This week’s print edition of The Catholic Herald, in this week’s Charterhouse column, contains a very remarkable article which you will not have seen on this website. It is a stinging critique, by John Gummer (also now confusingly known as Lord Deben), of the actions of the 11 Benedictine monks of Ramsgate Abbey, and in particular of their abbot. The Ramsgate Benedictines have moved into smaller and more manageable premises: and on doing so, they have put up many of their treasures for sale by auction. (For the Herald’s news report, see here.)
“What has shocked many in the Catholic world,” says Lord Deben, was “to put on the secular market the sacred vessels made for the abbey or bequeathed to it by generations of the faithful: chalices used by generations of abbots and inscribed by their donors”:
I went to the viewing to find heartbreaking examples of impiety. Under a table was a cardboard box full of assorted “silver plates and dishes”: the catalogue’s misdescription of patens inscribed in memory of those who loved the abbey and the Faith it had nurtured in them… There were altar candlesticks with the Benedictine insignia, monstrances and reliquaries, incense boats and cruets, higgledy piggledy with games trophies, sports cups and school shields.
Yet most outrageous of all were the chalices and patens. A recusant cup… was pushed in on a shelf of holy vessels displayed as if they were of no more account than a range of golf club tankards. Yet once they had held the blood of the Lamb. Given by the faithful, taken by their shepherds, now left to be bought by whoever, for whatever.
“If the monks felt that they no longer needed what they had been given,” Lord Deben concludes, “they should have given [it] where it could be used and valued”. There is frankly not much more to be said; and many will share his anger and disgust.
How typical of today’s religious is this, in my view, astonishing example of secularity? How is one to know? In the nature of things, lay Catholics know little of what goes on behind the closed doors of a religious community. And yet, there are visible signs that must mean something. In the same edition of the paper, we see (p11) a photograph of Archbishop Vincent Nichols with a group of Sisters representing female religious communities of the Diocese of Westminster. Of 14 sisters, only five (possibly six) are wearing habits: the rest just look like ordinary lay women with handbags (what could be more unambiguously secular than a handbag?) and one is actually wearing trousers and a polo neck sweater.
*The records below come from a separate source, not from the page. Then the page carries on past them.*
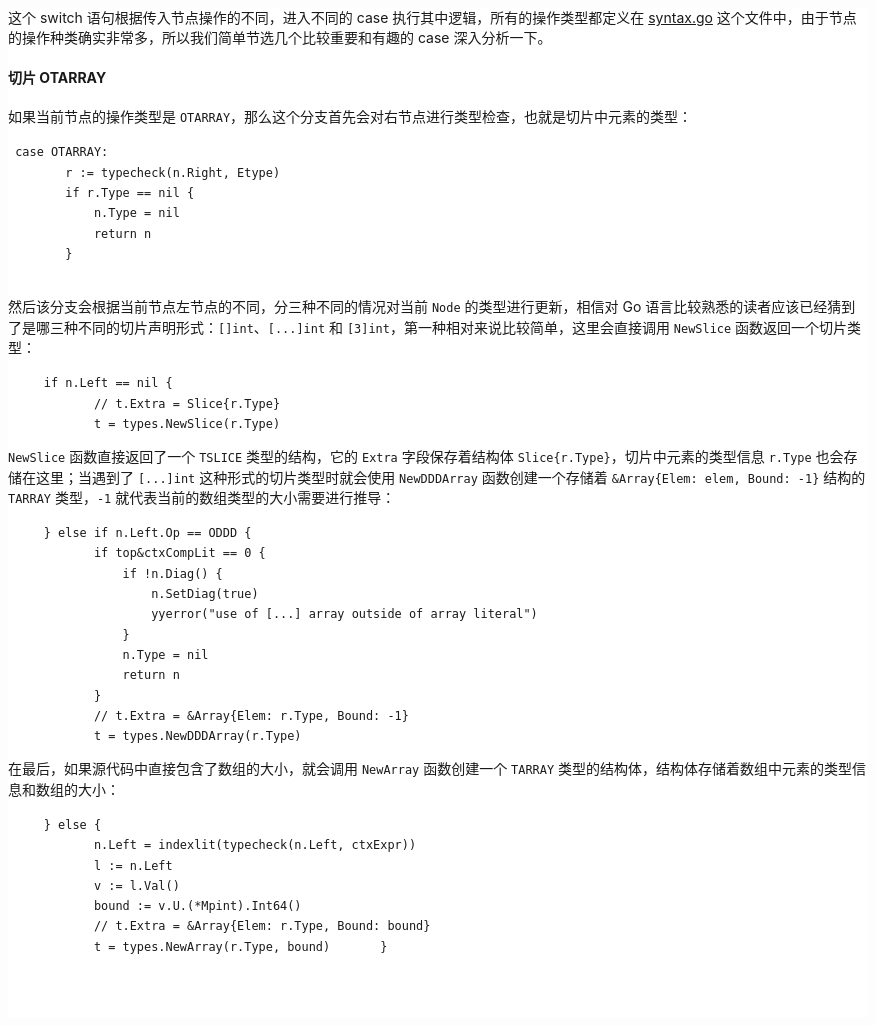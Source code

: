 <p>这个 switch 语句根据传入节点操作的不同，进入不同的 case 执行其中逻辑，所有的操作类型都定义在 <a href="https://github.com/golang/go/blob/master/src/cmd/compile/internal/gc/syntax.go#L574-L761">syntax.go</a> 这个文件中，由于节点的操作种类确实非常多，所以我们简单节选几个比较重要和有趣的 case 深入分析一下。</p>

<h4 id="切片-otarray">
<a id="切片-otarray" class="anchor" href="#%E5%88%87%E7%89%87-otarray" aria-hidden="true"><span class="octicon octicon-link"></span></a>切片 OTARRAY</h4>

<p>如果当前节点的操作类型是 <code>OTARRAY</code>，那么这个分支首先会对右节点进行类型检查，也就是切片中元素的类型：</p>

<pre><code class="language-go">	case OTARRAY:
		r := typecheck(n.Right, Etype)
		if r.Type == nil {
			n.Type = nil
			return n
		}
		
</code></pre>

<p>然后该分支会根据当前节点左节点的不同，分三种不同的情况对当前 <code>Node</code> 的类型进行更新，相信对 Go 语言比较熟悉的读者应该已经猜到了是哪三种不同的切片声明形式：<code>[]int</code>、<code>[...]int</code> 和 <code>[3]int</code>，第一种相对来说比较简单，这里会直接调用 <code>NewSlice</code> 函数返回一个切片类型：</p>

<pre><code class="language-go">		if n.Left == nil {
			// t.Extra = Slice{r.Type}
			t = types.NewSlice(r.Type)
</code></pre>

<p><code>NewSlice</code> 函数直接返回了一个 <code>TSLICE</code> 类型的结构，它的 <code>Extra</code> 字段保存着结构体 <code>Slice{r.Type}</code>，切片中元素的类型信息 <code>r.Type</code> 也会存储在这里；当遇到了 <code>[...]int</code> 这种形式的切片类型时就会使用 <code>NewDDDArray</code> 函数创建一个存储着 <code>&Array{Elem: elem, Bound: -1}</code> 结构的 <code>TARRAY</code> 类型，<code>-1</code> 就代表当前的数组类型的大小需要进行推导：</p>

<pre><code class="language-go">		} else if n.Left.Op == ODDD {
			if top&ctxCompLit == 0 {
				if !n.Diag() {
					n.SetDiag(true)
					yyerror("use of [...] array outside of array literal")
				}
				n.Type = nil
				return n
			}
			// t.Extra = &Array{Elem: r.Type, Bound: -1}
			t = types.NewDDDArray(r.Type)
</code></pre>

<p>在最后，如果源代码中直接包含了数组的大小，就会调用 <code>NewArray</code> 函数创建一个 <code>TARRAY</code> 类型的结构体，结构体存储着数组中元素的类型信息和数组的大小：</p>

<pre><code class="language-go">		} else {
			n.Left = indexlit(typecheck(n.Left, ctxExpr))
			l := n.Left
			v := l.Val()
			bound := v.U.(*Mpint).Int64()
			// t.Extra = &Array{Elem: r.Type, Bound: bound}
			t = types.NewArray(r.Type, bound)		}
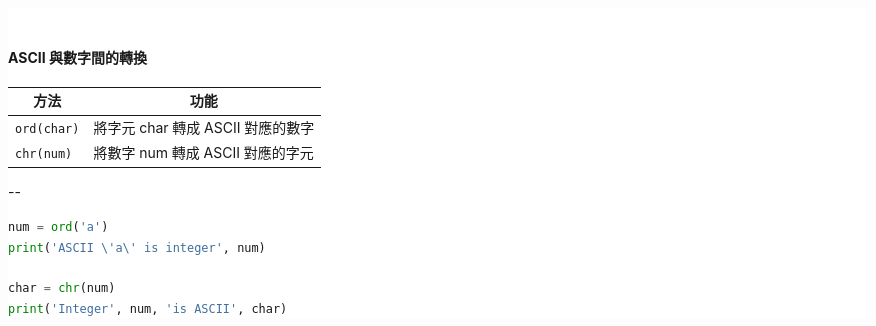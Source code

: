 <br/>

#### ASCII 與數字間的轉換

| 方法 | 功能 |
| -------- | -------- |
| `ord(char)` | 將字元 char 轉成 ASCII 對應的數字 |
| `chr(num)` | 將數字 num 轉成 ASCII 對應的字元 |

--

```python
num = ord('a')
print('ASCII \'a\' is integer', num)

char = chr(num)
print('Integer', num, 'is ASCII', char)
```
And yet successive popes have appealed to religious to wear their habits. Pope John Paul II, in his Post-Apostolic Exhortation Vita Consecrata (1996) says this about the religious habit of consecrated persons:
§25 … The Church must always seek to make her presence visible in everyday life, especially in contemporary culture, which is often very secularized and yet sensitive to the language of signs. In this regard the Church has a right to expect a significant contribution from consecrated persons, called as they are in every situation to bear clear witness that they belong to Christ.
Since the habit is a sign of consecration, poverty and membership in a particular Religious family, I join the Fathers of the Synod in strongly recommending to men and women religious that they wear their proper habit, suitably adapted to the conditions of time and place.
True, he also says that “Where valid reasons of their apostolate call for it, Religious, in conformity with the norms of their Institute, may also dress in a simple and modest manner, with an appropriate symbol, in such a way that their consecration is recognisable.” But most of the Westminster ladies in the photograph, even if (which I very much doubt) there are “valid reasons of their apostolate” for them not to be wearing their habit, are wearing no such symbols, nor is their consecration in any way recognisable. The late Fr John Richard Neuhaus wrote that religious should wear their habits, not for tradition’s sake or because the dress matters in itself: what matters “is that the world be confronted by their consecrated lives, by the contrast between their radical devotion and the ways of the world: not to condemn the world but to call ‘the people of the world’ to their own potential for devotion.”
That is what generation after generation of Catholic religious have done: they have presented to the world a sign of contradiction, which lay clothes and handbags cannot do: and nor, in my view, can selling sacred vessels to the general public by the agency of secular auctioneers who describe them as “silver plates and cups”.
In the words of John Paul II in Redemptionis Donum (1984), his apostolic exhortation to religious on their consecration: “The world needs the authentic ‘contradiction’ provided by religious consecration, as an unceasing stimulus of salvific renewal. ‘Do not be conformed to this world but be transformed by the renewal of your mind, that you may prove what is the will of God, what is good and acceptable and perfect’ (Rm 12:2).”
It is a question of the unambiguous witness which consecration to the religious life should present to the world. I ask simply, are we necessarily always getting that witness from our religious today? Perhaps there are occasions when they should ask that of themselves.